Materialized views
Applies to: ✅ Azure Data Explorer
Materialized views expose an aggregation query over a source table, or over another materialized view.
Materialized views always return an up-to-date result of the aggregation query (always fresh). Querying a materialized view is more performant than running the aggregation directly over the source table.
Note
- To decide whether materialized views are suitable for you, review the materialized views use cases.
- Materialized views have some limitations. Before working with the feature, review the performance considerations.
- Consider using update policies where appropriate. For more information, see Materialized views vs. update policies.
- Monitor the health of your materialized views based on the recommendations in Monitor materialized views.
Why use materialized views?
By investing resources (data storage, background CPU cycles) for materialized views of commonly used aggregations, you get the following benefits:
Performance improvement: Querying a materialized view commonly performs better than querying the source table for the same aggregation function(s).
Freshness: A materialized view query always returns the most up-to-date results, independent of when materialization last took place. The query combines the materialized part of the view with the records in the source table, which haven't yet been materialized (the
delta
part), always providing the most up-to-date results.Cost reduction: Querying a materialized view consumes less resources than doing the aggregation over the source table. Retention policy of source table can be reduced if only aggregation is required. This setup reduces hot cache costs for the source table.

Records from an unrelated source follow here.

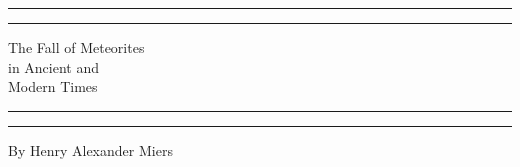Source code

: \documentclass[a4paper, 12pt, oneside]{article}
\begin{document}
\bfseries
\Fontauri
\renewcommand{\thefigure}{\bfseries\Fontauri{\arabic{figure}}}
\renewcommand\thefootnote{\bfseries\Fontauri{\arabic{footnote}}}
\let\oldfootnote\footnote
    \renewcommand{\footnote}[1]{\oldfootnote{\bfseries\Fontauri#1}}

\pagestyle{plain} %
\begin{titlepage} %
	\centering %
	\scshape %

	
	\rule{\textwidth}{1.6pt}\vspace*{-\baselineskip}\vspace*{2pt} %
	\rule{\textwidth}{0.4pt} %
	
	\vspace{0.75\baselineskip} %

        {\LARGE The Fall of Meteorites \\ in Ancient and \\ Modern Times} %
	
	\vspace{0.75\baselineskip} %
	
	\rule{\textwidth}{0.4pt}\vspace*{-\baselineskip}\vspace{3.2pt} %
	\rule{\textwidth}{1.6pt} %
	
	\vspace{1\baselineskip} %
	
	
	{\large By Henry Alexander Miers} %
	
	\vspace*{1\baselineskip} %
	
	
	\vspace{1\baselineskip} %


\end{titlepage}
\end{document}
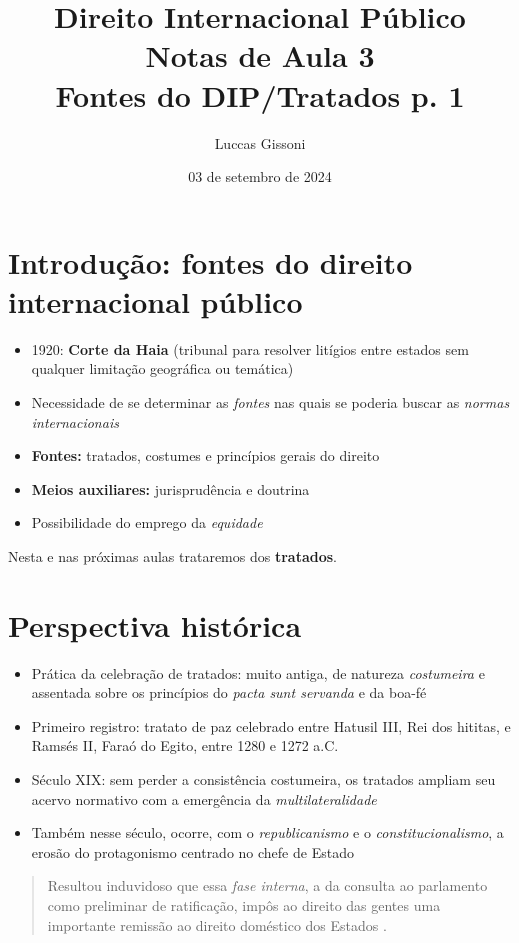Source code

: \documentclass{article}
\title{%
  Direito Internacional Público \\
  \Large Notas de Aula 3\\
  \Large Fontes do DIP/Tratados p. 1\\
  }
\author{Luccas Gissoni}
\date{03 de setembro de 2024}
\begin{document}
\maketitle
\tableofcontents

\section{Introdução: fontes do direito internacional público}

\begin{itemize}
    \item 1920: \textbf{Corte da Haia} (tribunal para resolver litígios entre estados sem qualquer limitação geográfica ou temática)
    \item Necessidade de se determinar as \textit{fontes} nas quais se poderia buscar as \textit{normas internacionais}
    \item \textbf{Fontes:} tratados, costumes e princípios gerais do direito
    \item \textbf{Meios auxiliares:} jurisprudência e doutrina
    \item Possibilidade do emprego da \textit{equidade}
\end{itemize}

Nesta e nas próximas aulas trataremos dos \textbf{tratados}.

\section{Perspectiva histórica}

\begin{itemize}
    \item Prática da celebração de tratados: muito antiga, de natureza \textit{costumeira} e assentada sobre os princípios do \textit{pacta sunt servanda} e da boa-fé
    \item Primeiro registro: tratato de paz celebrado entre Hatusil III, Rei dos hititas, e Ramsés II, Faraó do Egito, entre 1280 e 1272 a.C.
    \item Século XIX: sem perder a consistência costumeira, os tratados ampliam seu acervo normativo com a emergência da \textit{multilateralidade}
    \item Também nesse século, ocorre, com o \textit{republicanismo} e o \textit{constitucionalismo}, a erosão do protagonismo centrado no chefe de Estado
\end{itemize}

\begin{quote}
    Resultou induvidoso que essa \textit{fase interna}, a da consulta ao parlamento como preliminar de ratificação, impôs ao direito das gentes uma importante remissão ao direito doméstico dos Estados \cite[p.~12]{rezek_direito_2024}.
\end{quote}
\end{document}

For example use cases, see Materialized view use cases.
How materialized views work
A materialized view is made of two components:
- A materialized part - a table holding aggregated records from the source table, which have already been processed. This table always holds a single record per the aggregation's group-by combination.
- A delta - the newly ingested records in the source table that haven't yet been processed.
Querying the materialized view combines the materialized part with the delta part, providing an up-to-date result of the aggregation query. The offline materialization process ingests new records from the delta to the materialized table, and updates existing records. If the intersection between the delta and the materialized part is large, and many records require updates, this might have a negative impact on the materialization process. See monitor materialized views on how to troubleshoot such situations.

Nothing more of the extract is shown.